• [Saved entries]

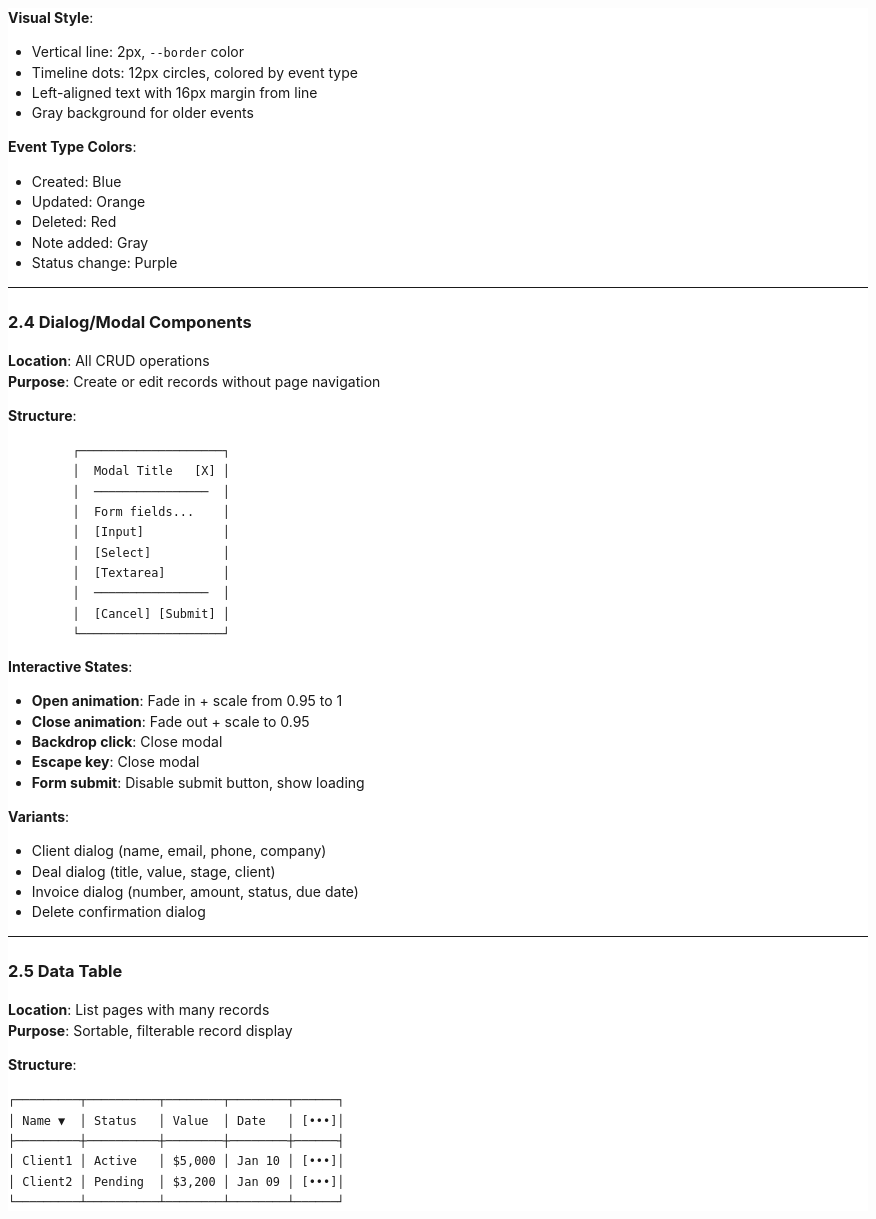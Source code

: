 **Visual Style**:
- Vertical line: 2px, `--border` color
- Timeline dots: 12px circles, colored by event type
- Left-aligned text with 16px margin from line
- Gray background for older events

**Event Type Colors**:
- Created: Blue
- Updated: Orange
- Deleted: Red
- Note added: Gray
- Status change: Purple

---

### 2.4 Dialog/Modal Components

**Location**: All CRUD operations  
**Purpose**: Create or edit records without page navigation

**Structure**:
```
         ┌────────────────────┐
         │  Modal Title   [X] │
         │  ────────────────  │
         │  Form fields...    │
         │  [Input]           │
         │  [Select]          │
         │  [Textarea]        │
         │  ────────────────  │
         │  [Cancel] [Submit] │
         └────────────────────┘
```

**Interactive States**:
- **Open animation**: Fade in + scale from 0.95 to 1
- **Close animation**: Fade out + scale to 0.95
- **Backdrop click**: Close modal
- **Escape key**: Close modal
- **Form submit**: Disable submit button, show loading

**Variants**:
- Client dialog (name, email, phone, company)
- Deal dialog (title, value, stage, client)
- Invoice dialog (number, amount, status, due date)
- Delete confirmation dialog

---

### 2.5 Data Table

**Location**: List pages with many records  
**Purpose**: Sortable, filterable record display

**Structure**:
```
┌─────────┬──────────┬────────┬────────┬──────┐
│ Name ▼  │ Status   │ Value  │ Date   │ [•••]│
├─────────┼──────────┼────────┼────────┼──────┤
│ Client1 │ Active   │ $5,000 │ Jan 10 │ [•••]│
│ Client2 │ Pending  │ $3,200 │ Jan 09 │ [•••]│
└─────────┴──────────┴────────┴────────┴──────┘
```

• [Prompt]
Once the line with "- Client dialog (name, email, phone, company)" is found, write out that line and every one after it through the last line of the records, exactly and with nothing else.

• [Answer]
- Client dialog (name, email, phone, company)
- Deal dialog (title, value, stage, client)
- Invoice dialog (number, amount, status, due date)
- Delete confirmation dialog

---

### 2.5 Data Table

**Location**: List pages with many records  
**Purpose**: Sortable, filterable record display

**Structure**:
```
┌─────────┬──────────┬────────┬────────┬──────┐
│ Name ▼  │ Status   │ Value  │ Date   │ [•••]│
├─────────┼──────────┼────────┼────────┼──────┤
│ Client1 │ Active   │ $5,000 │ Jan 10 │ [•••]│
│ Client2 │ Pending  │ $3,200 │ Jan 09 │ [•••]│
└─────────┴──────────┴────────┴────────┴──────┘
```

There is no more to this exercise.